I plead the 5th.......not sayin' a word


----------



## marlowmanor (Oct 26, 2012)

Southern by choice said:
			
		

> I plead the 5th.......not sayin' a word


I won't I'l be the first to admit I'm a BYH addict. Heck, I'd rather be addicted to BYH than some other things! At least I'm learning things on BYH, not like DH who has to always check sports stats and all that.


----------



## Straw Hat Kikos (Oct 26, 2012)

marlowmanor said:
			
		

> Southern by choice said:
> 
> 
> 
> ...


I do em, both.


----------



## bonbean01 (Oct 26, 2012)

too funny Southern 

Your posts are killing my keyboard...really must not read them while drinking coffee


----------



## Pearce Pastures (Oct 26, 2012)

I have no idea what you are talking about.  You are just losing it is all.  I know I certainly don't do that and I never ever check more than once a day to see what's new or look at pictures of other people's goats.  Nope, not me.  And I have never taken my laptop into the kitchen to check posts while making breakfast either.


----------



## bonbean01 (Oct 26, 2012)

oh Pearce...


----------



## marlowmanor (Oct 26, 2012)

Straw Hat Kikos said:
			
		

> marlowmanor said:
> 
> 
> 
> ...


Well DH is constantly hanging out in the bedroom with the TV on watching sports while I am left to watch the kids alone. Just one of my pet peeves with him. He likes to complain about my being on BYH all the time but he's just as bad if not worse about his sports! But he's not a drinker or anything like that. His drink of choice is Dr Pepper. So I can't complain too much it's just my biggest annoyance with him.

But that's not what this thread is about so. Back to topic. I'm on a desktop usually so can't just bring it into the kitchen when I make meals. It is right near the kitchen though and I've been known to spend wait time on the computer when cooking meals!


----------



## GoatCrazyLady (Oct 26, 2012)

First thing in a.m. with morning coffee.  nope not jist you!


----------



## Bridgemoof (Oct 26, 2012)

I'm always on my laptop in the kitchen on BYH when I'm in the house! First I look to see who has new posts in the member's journals. I can't even keep up with all of them. My heart gets a flutter when I see the new post icon lit up in the sheep section, lol. Yes, I am hopelessly addicted to BYH. Facebook is a snore and being ignored now that I have BYH. 

Bon, YOU need to start a journal! But then you wouldn't have time to post on everybody else's like you do.


----------



## bonbean01 (Oct 26, 2012)

Oh so true Bridge...I am a posting fool 

Thought I'd start a journal when it gets more wintry outside and I'm in the house more...a way to spend some sleepless nights too during lambing time


----------



## Straw Hat Kikos (Oct 26, 2012)

I've been telling bon that for forever!! Start one tonight!!


----------



## Southern by choice (Oct 26, 2012)

Alice finally started one your next Bon!!!!! Can't you see how much we all love your posts!

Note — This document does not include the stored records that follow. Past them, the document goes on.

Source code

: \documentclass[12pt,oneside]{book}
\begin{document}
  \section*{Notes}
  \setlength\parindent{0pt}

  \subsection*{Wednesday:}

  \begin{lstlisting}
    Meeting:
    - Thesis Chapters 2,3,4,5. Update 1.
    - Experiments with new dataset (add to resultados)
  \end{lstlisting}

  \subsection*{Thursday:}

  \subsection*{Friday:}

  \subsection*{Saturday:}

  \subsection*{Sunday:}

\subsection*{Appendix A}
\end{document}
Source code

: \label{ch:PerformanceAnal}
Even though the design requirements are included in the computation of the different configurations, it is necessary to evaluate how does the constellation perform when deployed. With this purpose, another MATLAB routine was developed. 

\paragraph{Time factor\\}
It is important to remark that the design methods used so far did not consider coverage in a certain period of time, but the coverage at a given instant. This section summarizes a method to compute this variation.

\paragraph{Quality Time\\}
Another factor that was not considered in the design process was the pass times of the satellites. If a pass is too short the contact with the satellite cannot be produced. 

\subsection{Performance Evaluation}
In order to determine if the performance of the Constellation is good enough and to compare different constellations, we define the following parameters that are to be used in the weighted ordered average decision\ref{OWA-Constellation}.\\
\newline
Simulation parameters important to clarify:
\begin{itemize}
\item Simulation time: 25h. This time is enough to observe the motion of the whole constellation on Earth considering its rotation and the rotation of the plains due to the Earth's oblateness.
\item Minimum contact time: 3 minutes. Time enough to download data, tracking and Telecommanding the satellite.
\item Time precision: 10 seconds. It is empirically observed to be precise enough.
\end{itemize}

From tears to giggles and grins your posts are always great!


----------



## bonbean01 (Oct 26, 2012)

oh man...truly my farm life is far from exciting...has its moments, yes...but not that interesting...but I will start one for sure and before lambing time...and I must find my camera...sigh...

that list of questions is daunting too...worried I'd be too tempted to answer them as a smart a** and get kicked off...


----------



## Southern by choice (Oct 27, 2012)

The list is kinda creepy to me. I can't explain it, just creepy.

You don't have to do the list, it is just a suggestion.   I think that is how it reads. 

So now no more excuses, you are probably brewing your coffee right now and your on here so ......type away.!  <-- Bon

If this helps.....

"HI, I'm Bonbean, and due to way too much pressure from other BYH members I am being forced to start a joiurnal."  See easy

oh yeah and then we can hear about your "van expeditions" in the lambing field...with the brandy...and the shotgun...and more


----------



## bonbean01 (Oct 27, 2012)

Southern, where is your journal? And you are right...just woke up and waiting for the coffee maker to do its thing...then turn the eggs in the incubator, get the dogs out, move the sheep to the pasture (with feed bucket held low this time and bbgun just in case), then to the chickens..pick up eggs, give feed and water and head back in for more coffee...totally behind in laundry after putting up tons of greens yesterday and I am back up for taking care of my girlfriend's 5 month old granddaughter when she gets bad migraines...more chicken housing building required before this batch in the incubator hatches and brooding time...since I just had to do this now when it's getting colder...ahh coffee should be ready


----------



## Southern by choice (Oct 27, 2012)

See Bon that was the first page in your journal! Your morning was similar to mine! I was up at 5, brewed the coffee, prayed a bit then read the news, then BYH. Started sausage biscuits/gravy that everyone in the family has been bugging me to make. 3lbs of sausage, a gallon of milk.I really really need a commercial kitchen! Wasn't ready when DH got up and had a special work function to go to.   8:30 and kids start coming down to the kitchen... little stinkers they grabbed cereal! yes CEREAL!  let me do that again...  they informed me that would have some after the cereal.   But they really will... they are like Tolkien's hobbits...1st breakfast, 2nd breakfast, and then there is the" eleven zees". Big kids got up ate said thank you mom...It is all worth it now. Anyway I cheated, the biscuits were not homemade!  then off to the farm stuff! I want a nap. I'll be working on buildings today! I have family coming in because the "sandy" hurricane is going to hit them hard next week. I want a nap now!


----------



## Cricket (Oct 27, 2012)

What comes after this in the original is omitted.